- EXERCISE REQUIREMENTS
Among the entries below, copy every line that carries the word "wanted".

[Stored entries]

-*-*-

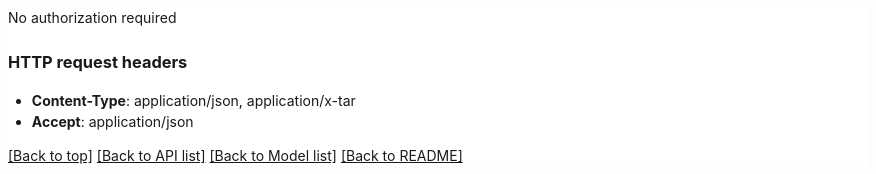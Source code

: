 No authorization required

### HTTP request headers

 - **Content-Type**: application/json, application/x-tar
 - **Accept**: application/json

[[Back to top]](#) [[Back to API list]](../README.md#documentation-for-api-endpoints) [[Back to Model list]](../README.md#documentation-for-models) [[Back to README]](../README.md)


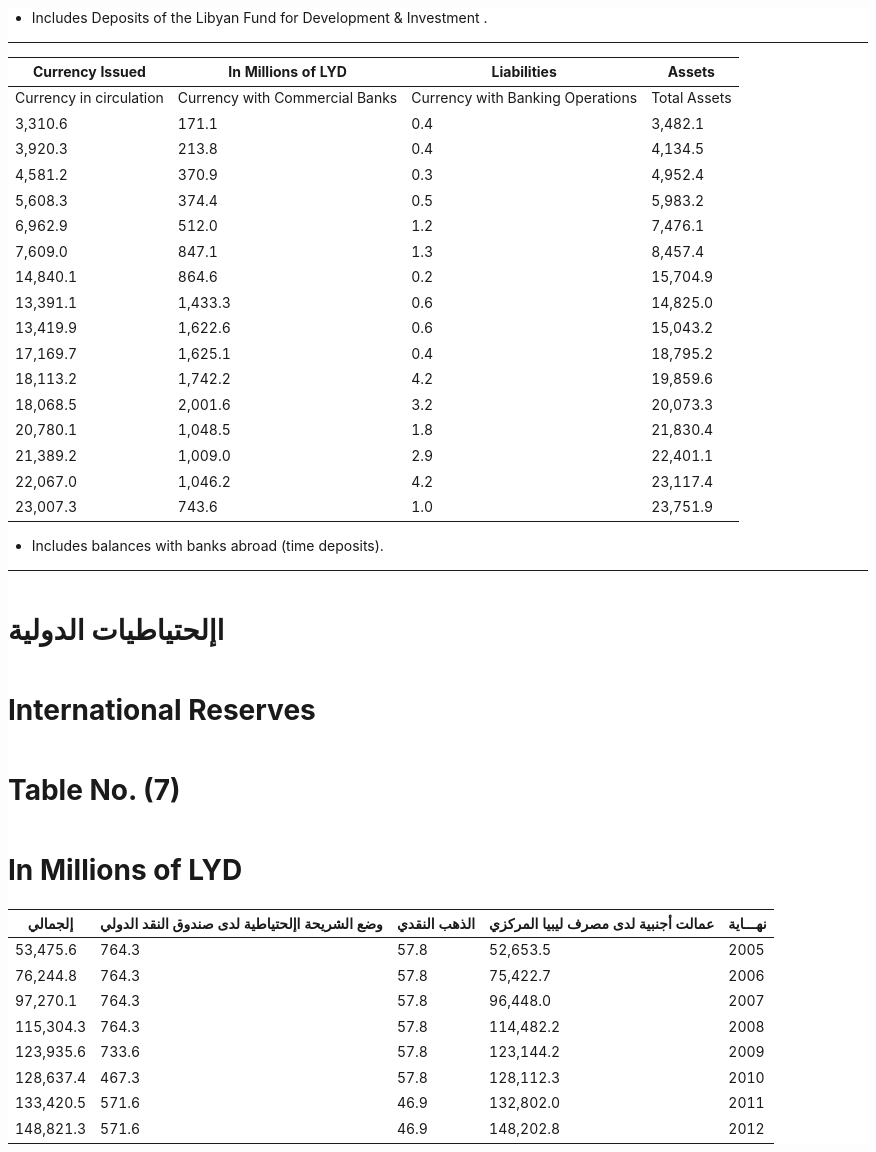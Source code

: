 * Includes Deposits of the Libyan Fund for Development & Investment .
---
|Currency Issued|In Millions of LYD|Liabilities|Assets|
|---|---|---|---|
|Currency in circulation|Currency with Commercial Banks|Currency with Banking Operations|Total Assets|
|3,310.6|171.1|0.4|3,482.1|
|3,920.3|213.8|0.4|4,134.5|
|4,581.2|370.9|0.3|4,952.4|
|5,608.3|374.4|0.5|5,983.2|
|6,962.9|512.0|1.2|7,476.1|
|7,609.0|847.1|1.3|8,457.4|
|14,840.1|864.6|0.2|15,704.9|
|13,391.1|1,433.3|0.6|14,825.0|
|13,419.9|1,622.6|0.6|15,043.2|
|17,169.7|1,625.1|0.4|18,795.2|
|18,113.2|1,742.2|4.2|19,859.6|
|18,068.5|2,001.6|3.2|20,073.3|
|20,780.1|1,048.5|1.8|21,830.4|
|21,389.2|1,009.0|2.9|22,401.1|
|22,067.0|1,046.2|4.2|23,117.4|
|23,007.3|743.6|1.0|23,751.9|

* Includes balances with banks abroad (time deposits).
---
# اإلحتياطيات الدولية

# International Reserves

# Table No. (7)

# In Millions of LYD

|إلجمالي|وضع الشريحة اإلحتياطية لدى صندوق النقد الدولي|الذهب النقدي|عمالت أجنبية لدى مصرف ليبيا المركزي|نهـــاية|
|---|---|---|---|---|
|53,475.6|764.3|57.8|52,653.5|2005|
|76,244.8|764.3|57.8|75,422.7|2006|
|97,270.1|764.3|57.8|96,448.0|2007|
|115,304.3|764.3|57.8|114,482.2|2008|
|123,935.6|733.6|57.8|123,144.2|2009|
|128,637.4|467.3|57.8|128,112.3|2010|
|133,420.5|571.6|46.9|132,802.0|2011|
|148,821.3|571.6|46.9|148,202.8|2012|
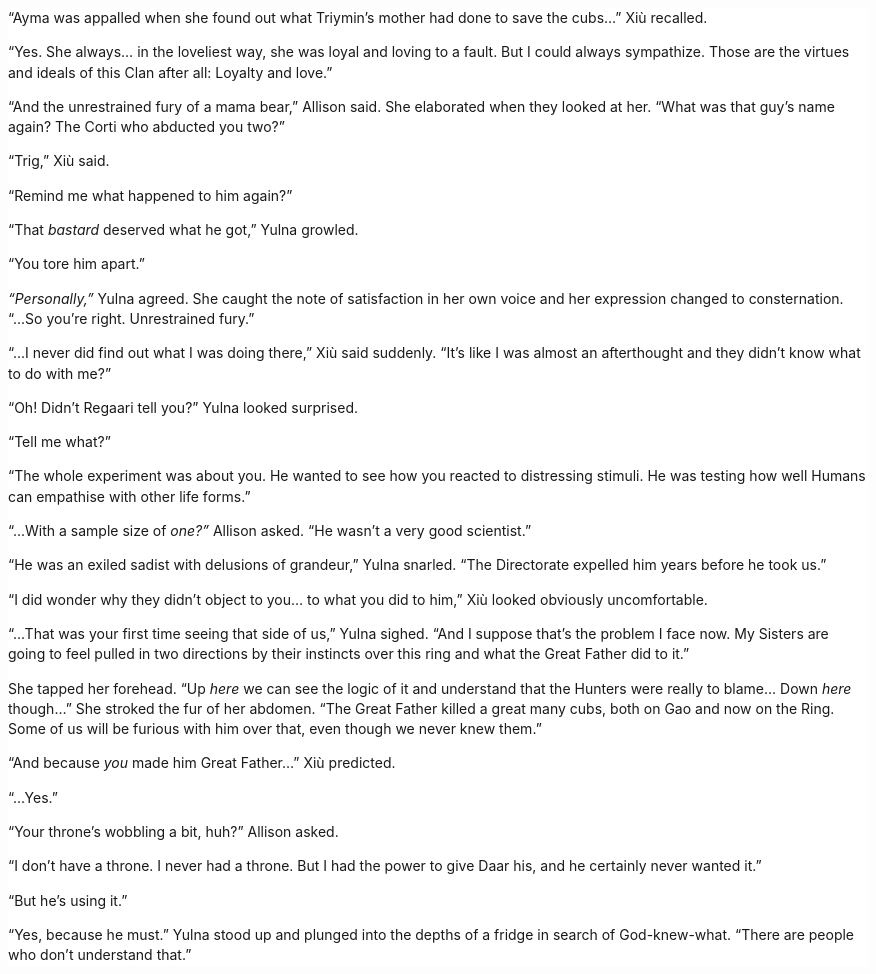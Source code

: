 “Ayma was appalled when she found out what Triymin’s mother had done to save the cubs…” Xiù recalled.

“Yes. She always… in the loveliest way, she was loyal and loving to a fault. But I could always sympathize. Those are the virtues and ideals of this Clan after all: Loyalty and love.”

“And the unrestrained fury of a mama bear,” Allison said. She elaborated when they looked at her. “What was that guy’s name again? The Corti who abducted you two?”

“Trig,” Xiù said.

“Remind me what happened to him again?”

“That *bastard* deserved what he got,” Yulna growled.

“You tore him apart.”

*“Personally,”* Yulna agreed. She caught the note of satisfaction in her own voice and her expression changed to consternation. “...So you’re right. Unrestrained fury.”

“...I never did find out what I was doing there,” Xiù said suddenly. “It’s like I was almost an afterthought and they didn’t know what to do with me?”

“Oh! Didn’t Regaari tell you?” Yulna looked surprised.

“Tell me what?”

“The whole experiment was about you. He wanted to see how you reacted to distressing stimuli. He was testing how well Humans can empathise with other life forms.”

“...With a sample size of *one?”* Allison asked. “He wasn’t a very good scientist.”

“He was an exiled sadist with delusions of grandeur,” Yulna snarled. “The Directorate expelled him years before he took us.”

“I did wonder why they didn’t object to you… to what you did to him,” Xiù looked obviously uncomfortable.

“...That was your first time seeing that side of us,” Yulna sighed. “And I suppose that’s the problem I face now. My Sisters are going to feel pulled in two directions by their instincts over this ring and what the Great Father did to it.”

She tapped her forehead. “Up *here* we can see the logic of it and understand that the Hunters were really to blame… Down *here* though…” She stroked the fur of her abdomen. “The Great Father killed a great many cubs, both on Gao and now on the Ring. Some of us will be furious with him over that, even though we never knew them.”

“And because *you* made him Great Father…” Xiù predicted.

“...Yes.”

“Your throne’s wobbling a bit, huh?” Allison asked.

“I don’t have a throne. I never had a throne. But I had the power to give Daar his, and he certainly never wanted it.”

“But he’s using it.”

“Yes, because he must.” Yulna stood up and plunged into the depths of a fridge in search of God-knew-what. “There are people who don’t understand that.”
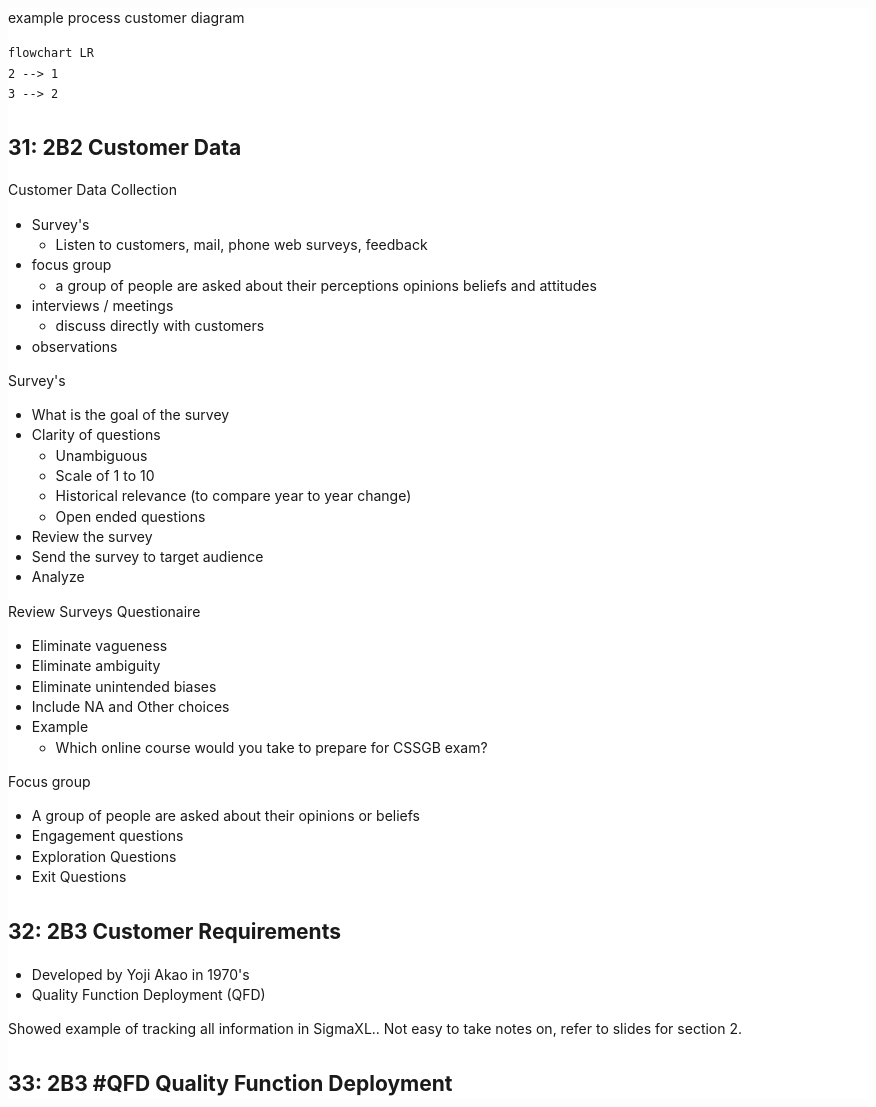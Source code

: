 example process customer diagram
```mermaid
flowchart LR
2 --> 1
3 --> 2
```

## 31: 2B2 Customer Data

Customer Data Collection
- Survey's
  - Listen to customers, mail, phone web surveys, feedback
- focus group
  - a group of people are asked about their perceptions opinions beliefs and attitudes
- interviews / meetings
  - discuss directly with customers
- observations

Survey's
- What is the goal of the survey
- Clarity of questions
  - Unambiguous
  - Scale of 1 to 10
  - Historical relevance (to compare year to year change)
  - Open ended questions
- Review the survey
- Send the survey to target audience
- Analyze

Review Surveys Questionaire

- Eliminate vagueness
- Eliminate ambiguity
- Eliminate unintended biases
- Include NA and Other choices
- Example
  - Which online course would you take to prepare for CSSGB exam?

Focus group
- A group of people are asked about their opinions or beliefs
- Engagement questions
- Exploration Questions
- Exit Questions

## 32: 2B3 Customer Requirements

- Developed by Yoji Akao in 1970's
- Quality Function Deployment (QFD)

Showed example of tracking all information in SigmaXL..  Not easy to take notes on, refer to slides for section 2.

## 33: 2B3 #QFD Quality Function Deployment
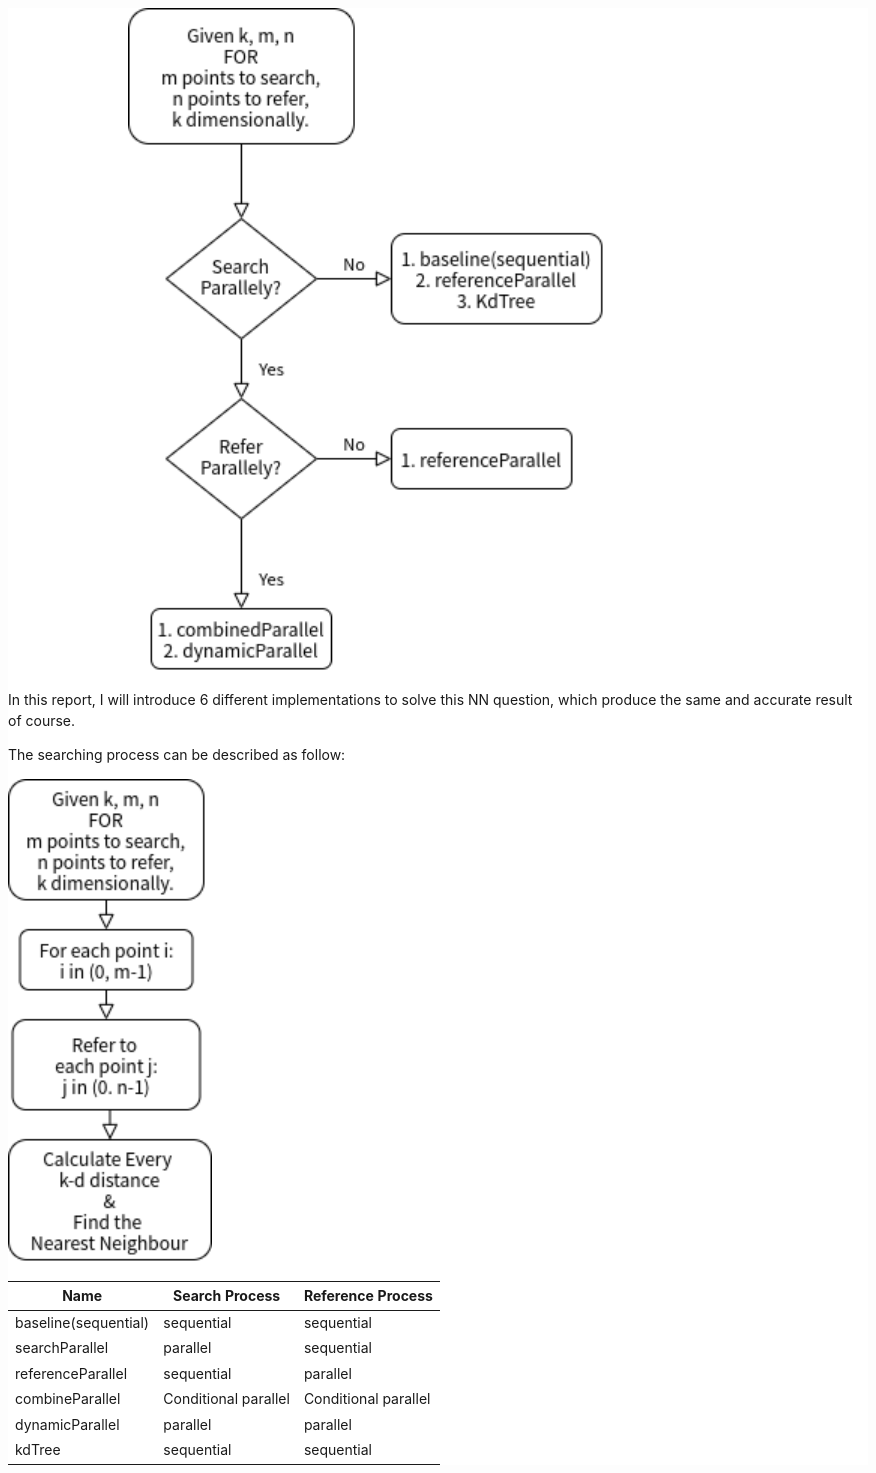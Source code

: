 <img src="./assets/1.png" alt="1" style="margin-left:80px; zoom:150%;" />

<div STYLE="page-break-after: always;"></div>

In this report, I will introduce 6 different implementations to solve this NN question, which produce the same and accurate result of course.

The searching process can be described as follow:

<img src="./assets/2.png" style="zoom:150%;" />

| Name                 | Search Process |Reference  Process|
| -------------------- | ------------------------------------------------ | ------------------------------------------------ |
| baseline(sequential) | sequential           |sequential|
| searchParallel       | parallel |sequential|
| referenceParallel    | sequential |parallel|
| combineParallel      | Conditional parallel |Conditional parallel|
| dynamicParallel      | parallel |parallel|
| kdTree               | sequential |sequential|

-*-*-

- RESPONSE BOX
“The whole experiment was about you. He wanted to see how you reacted to distressing stimuli. He was testing how well Humans can empathise with other life forms.”
“I don’t have a throne. I never had a throne. But I had the power to give Daar his, and he certainly never wanted it.”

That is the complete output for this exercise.